Please show every line in the entries below that includes the word "language".
Task material section start
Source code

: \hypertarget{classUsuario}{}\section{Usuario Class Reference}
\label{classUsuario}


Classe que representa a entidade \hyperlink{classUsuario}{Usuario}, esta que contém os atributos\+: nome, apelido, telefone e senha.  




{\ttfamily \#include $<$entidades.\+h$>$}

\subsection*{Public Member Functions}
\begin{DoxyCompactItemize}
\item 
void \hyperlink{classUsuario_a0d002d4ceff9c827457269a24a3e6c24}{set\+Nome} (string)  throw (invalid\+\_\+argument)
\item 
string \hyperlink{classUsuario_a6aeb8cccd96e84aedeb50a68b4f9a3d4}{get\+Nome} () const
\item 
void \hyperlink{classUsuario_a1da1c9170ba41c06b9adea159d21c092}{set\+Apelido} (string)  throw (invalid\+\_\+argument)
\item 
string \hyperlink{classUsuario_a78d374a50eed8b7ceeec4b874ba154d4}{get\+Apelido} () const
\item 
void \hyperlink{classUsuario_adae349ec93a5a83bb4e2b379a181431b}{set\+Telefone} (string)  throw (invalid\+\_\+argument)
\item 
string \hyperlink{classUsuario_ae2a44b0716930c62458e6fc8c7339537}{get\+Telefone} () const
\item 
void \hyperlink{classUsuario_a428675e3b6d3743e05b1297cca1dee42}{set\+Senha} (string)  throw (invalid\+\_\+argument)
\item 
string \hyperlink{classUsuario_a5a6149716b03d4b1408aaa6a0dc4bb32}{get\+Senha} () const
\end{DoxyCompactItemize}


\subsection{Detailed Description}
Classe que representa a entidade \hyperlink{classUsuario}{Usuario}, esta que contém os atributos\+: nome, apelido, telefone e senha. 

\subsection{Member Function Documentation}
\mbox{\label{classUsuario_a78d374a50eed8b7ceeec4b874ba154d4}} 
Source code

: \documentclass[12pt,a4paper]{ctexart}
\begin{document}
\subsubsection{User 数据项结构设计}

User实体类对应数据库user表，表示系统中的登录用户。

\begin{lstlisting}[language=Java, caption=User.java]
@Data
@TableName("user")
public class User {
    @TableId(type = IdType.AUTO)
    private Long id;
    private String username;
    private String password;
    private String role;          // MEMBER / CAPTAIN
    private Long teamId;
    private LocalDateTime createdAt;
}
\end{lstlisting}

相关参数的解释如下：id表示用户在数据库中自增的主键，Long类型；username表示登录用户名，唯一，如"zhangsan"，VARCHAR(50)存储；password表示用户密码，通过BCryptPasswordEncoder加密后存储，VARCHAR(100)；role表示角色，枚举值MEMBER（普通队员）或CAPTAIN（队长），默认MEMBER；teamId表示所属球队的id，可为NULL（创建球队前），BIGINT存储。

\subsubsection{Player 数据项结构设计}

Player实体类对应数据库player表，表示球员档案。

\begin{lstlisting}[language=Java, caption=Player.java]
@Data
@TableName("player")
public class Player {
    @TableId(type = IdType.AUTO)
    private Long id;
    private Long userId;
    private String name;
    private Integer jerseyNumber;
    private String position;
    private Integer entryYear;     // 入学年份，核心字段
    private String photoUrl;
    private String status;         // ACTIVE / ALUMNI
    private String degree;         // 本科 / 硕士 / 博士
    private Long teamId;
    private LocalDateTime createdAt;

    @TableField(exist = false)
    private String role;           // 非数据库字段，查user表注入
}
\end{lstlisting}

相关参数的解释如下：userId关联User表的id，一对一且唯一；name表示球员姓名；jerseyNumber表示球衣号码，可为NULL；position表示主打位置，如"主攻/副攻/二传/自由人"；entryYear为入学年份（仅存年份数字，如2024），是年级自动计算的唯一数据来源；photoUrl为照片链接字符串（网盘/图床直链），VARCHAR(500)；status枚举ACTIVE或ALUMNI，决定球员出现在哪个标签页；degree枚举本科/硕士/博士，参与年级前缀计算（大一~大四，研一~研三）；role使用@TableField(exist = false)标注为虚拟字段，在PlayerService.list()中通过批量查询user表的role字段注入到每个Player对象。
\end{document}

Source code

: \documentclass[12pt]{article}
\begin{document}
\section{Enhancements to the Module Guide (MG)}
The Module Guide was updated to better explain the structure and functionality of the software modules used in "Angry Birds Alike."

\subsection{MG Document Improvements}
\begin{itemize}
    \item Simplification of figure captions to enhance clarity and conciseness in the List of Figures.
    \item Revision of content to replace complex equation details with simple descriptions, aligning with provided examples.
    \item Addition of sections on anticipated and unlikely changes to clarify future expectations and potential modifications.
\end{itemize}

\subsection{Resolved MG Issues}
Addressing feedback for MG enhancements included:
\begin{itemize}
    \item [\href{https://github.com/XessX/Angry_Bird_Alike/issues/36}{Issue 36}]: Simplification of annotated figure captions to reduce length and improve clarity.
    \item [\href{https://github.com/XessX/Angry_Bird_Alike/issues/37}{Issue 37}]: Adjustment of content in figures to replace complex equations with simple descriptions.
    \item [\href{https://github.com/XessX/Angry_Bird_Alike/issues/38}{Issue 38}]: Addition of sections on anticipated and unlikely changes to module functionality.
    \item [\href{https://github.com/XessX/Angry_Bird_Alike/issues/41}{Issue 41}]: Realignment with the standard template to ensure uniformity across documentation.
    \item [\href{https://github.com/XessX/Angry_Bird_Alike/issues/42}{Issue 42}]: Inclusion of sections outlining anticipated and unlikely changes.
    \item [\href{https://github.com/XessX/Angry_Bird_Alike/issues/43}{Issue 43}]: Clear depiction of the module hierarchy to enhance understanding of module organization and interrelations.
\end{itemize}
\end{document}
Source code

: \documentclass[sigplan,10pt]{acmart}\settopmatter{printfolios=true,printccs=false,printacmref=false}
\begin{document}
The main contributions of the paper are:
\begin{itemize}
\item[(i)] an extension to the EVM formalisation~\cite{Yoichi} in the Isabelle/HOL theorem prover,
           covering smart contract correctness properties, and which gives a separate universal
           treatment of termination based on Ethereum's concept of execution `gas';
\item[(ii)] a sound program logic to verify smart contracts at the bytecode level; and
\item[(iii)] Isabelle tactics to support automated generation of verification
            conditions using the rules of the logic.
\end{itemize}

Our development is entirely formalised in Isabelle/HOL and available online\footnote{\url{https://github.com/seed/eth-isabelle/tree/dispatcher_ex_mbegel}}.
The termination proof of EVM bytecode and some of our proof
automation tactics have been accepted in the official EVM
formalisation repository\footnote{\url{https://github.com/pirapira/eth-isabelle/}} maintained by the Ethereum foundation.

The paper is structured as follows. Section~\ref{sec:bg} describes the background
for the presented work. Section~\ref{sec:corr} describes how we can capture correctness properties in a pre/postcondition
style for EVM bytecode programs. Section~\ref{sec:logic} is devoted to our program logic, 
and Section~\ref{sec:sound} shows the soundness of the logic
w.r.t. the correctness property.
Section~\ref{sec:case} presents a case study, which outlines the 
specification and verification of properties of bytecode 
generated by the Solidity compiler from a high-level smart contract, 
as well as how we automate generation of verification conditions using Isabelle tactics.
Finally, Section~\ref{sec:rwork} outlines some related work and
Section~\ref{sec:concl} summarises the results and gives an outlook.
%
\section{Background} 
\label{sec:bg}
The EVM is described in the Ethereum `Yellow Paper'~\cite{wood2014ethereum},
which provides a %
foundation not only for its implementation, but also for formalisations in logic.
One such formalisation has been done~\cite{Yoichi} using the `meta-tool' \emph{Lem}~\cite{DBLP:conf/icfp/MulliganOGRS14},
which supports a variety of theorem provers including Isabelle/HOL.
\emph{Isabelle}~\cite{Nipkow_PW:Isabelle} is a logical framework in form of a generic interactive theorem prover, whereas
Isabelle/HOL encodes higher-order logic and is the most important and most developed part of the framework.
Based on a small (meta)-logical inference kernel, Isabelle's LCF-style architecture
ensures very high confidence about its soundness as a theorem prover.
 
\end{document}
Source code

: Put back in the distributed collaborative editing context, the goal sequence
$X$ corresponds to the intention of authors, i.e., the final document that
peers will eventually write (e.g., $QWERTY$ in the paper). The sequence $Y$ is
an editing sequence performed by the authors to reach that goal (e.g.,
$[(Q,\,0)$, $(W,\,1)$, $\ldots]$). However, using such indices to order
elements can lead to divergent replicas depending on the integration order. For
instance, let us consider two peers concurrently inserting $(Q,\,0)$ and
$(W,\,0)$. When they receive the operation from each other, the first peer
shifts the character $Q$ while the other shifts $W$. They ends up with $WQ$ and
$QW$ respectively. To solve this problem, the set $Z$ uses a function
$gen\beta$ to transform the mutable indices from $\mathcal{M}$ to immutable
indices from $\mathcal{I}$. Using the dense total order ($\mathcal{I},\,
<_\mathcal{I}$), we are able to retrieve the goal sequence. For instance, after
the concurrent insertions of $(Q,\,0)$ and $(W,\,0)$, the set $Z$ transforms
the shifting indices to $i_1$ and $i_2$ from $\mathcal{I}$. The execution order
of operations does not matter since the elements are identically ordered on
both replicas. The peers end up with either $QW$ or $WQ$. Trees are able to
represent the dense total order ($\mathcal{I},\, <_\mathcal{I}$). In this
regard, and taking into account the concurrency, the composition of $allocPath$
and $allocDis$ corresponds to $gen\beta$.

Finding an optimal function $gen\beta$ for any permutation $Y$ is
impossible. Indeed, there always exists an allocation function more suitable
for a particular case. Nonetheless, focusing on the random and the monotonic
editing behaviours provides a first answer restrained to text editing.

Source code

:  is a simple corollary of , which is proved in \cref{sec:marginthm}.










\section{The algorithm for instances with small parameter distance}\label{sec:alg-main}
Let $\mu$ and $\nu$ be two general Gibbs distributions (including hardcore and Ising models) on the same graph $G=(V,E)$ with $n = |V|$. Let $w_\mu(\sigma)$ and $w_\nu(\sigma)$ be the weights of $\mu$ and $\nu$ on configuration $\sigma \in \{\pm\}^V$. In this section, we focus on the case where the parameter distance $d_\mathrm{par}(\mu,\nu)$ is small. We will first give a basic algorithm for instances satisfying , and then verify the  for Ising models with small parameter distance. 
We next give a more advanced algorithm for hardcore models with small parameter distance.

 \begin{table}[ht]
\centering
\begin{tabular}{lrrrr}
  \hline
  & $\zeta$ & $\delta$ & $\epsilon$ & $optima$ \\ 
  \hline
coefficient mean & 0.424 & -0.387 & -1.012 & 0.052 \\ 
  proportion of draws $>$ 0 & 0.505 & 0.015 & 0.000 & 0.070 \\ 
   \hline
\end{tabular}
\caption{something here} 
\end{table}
Task material section end
*Response below*
\begin{lstlisting}[language=Java, caption=User.java]
\begin{lstlisting}[language=Java, caption=Player.java]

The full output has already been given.